Dataset Start Marker

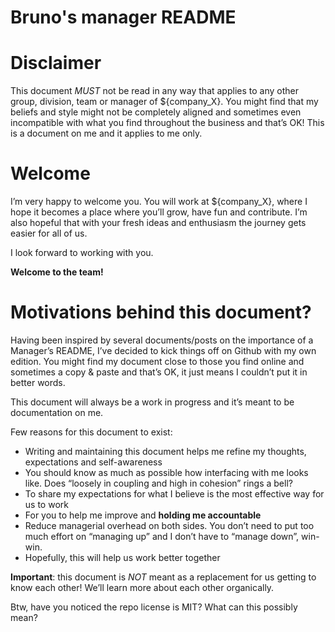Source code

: # Bruno's manager README



# Disclaimer
This document *MUST* not be read in any way that applies to any other group, division, team or manager of ${company_X}. You might find that my beliefs and style might not be completely aligned and sometimes even incompatible with what you find throughout the business and that’s OK! This is a document on me and it applies to me only.

# Welcome
I’m very happy to welcome you. You will work at ${company_X}, where I hope it becomes a place where you’ll grow, have fun and contribute. I’m also hopeful that with your fresh ideas and enthusiasm the journey gets easier for all of us.

I look forward to working with you. 

**Welcome to the team!**

# Motivations behind this document?
Having been inspired by several documents/posts on the importance of a Manager’s README, I’ve decided to kick things off on Github with my own edition. You might find my document close to those you find online and sometimes a copy & paste and that’s OK, it just means I couldn’t put it in better words.

This document will always be a work in progress and it’s meant to be documentation on me.

Few reasons for this document to exist:
* Writing and maintaining this document helps me refine my thoughts, expectations and self-awareness
* You should know as much as possible how interfacing with me looks like. Does “loosely in coupling and high in cohesion” rings a bell?
* To share my expectations for what I believe is the most effective way for us to work
* For you to help me improve and **holding me accountable**
* Reduce managerial overhead on both sides. You don’t need to put too much effort on “managing up” and I don’t have to “manage down”, win-win. 
* Hopefully, this will help us work better together

**Important**: this document is *NOT* meant as a replacement for us getting to know each other! We’ll learn more about each other organically.

Btw, have you noticed the repo license is MIT? What can this possibly mean?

Dataset End Marker

• **What to produce**
All that is wanted is a faithful reproduction of the line above with "Having been inspired", the line with "Few reasons for", and every line in between.

• **Solution for this exercise**
Having been inspired by several documents/posts on the importance of a Manager’s README, I’ve decided to kick things off on Github with my own edition. You might find my document close to those you find online and sometimes a copy & paste and that’s OK, it just means I couldn’t put it in better words.

This document will always be a work in progress and it’s meant to be documentation on me.

Few reasons for this document to exist:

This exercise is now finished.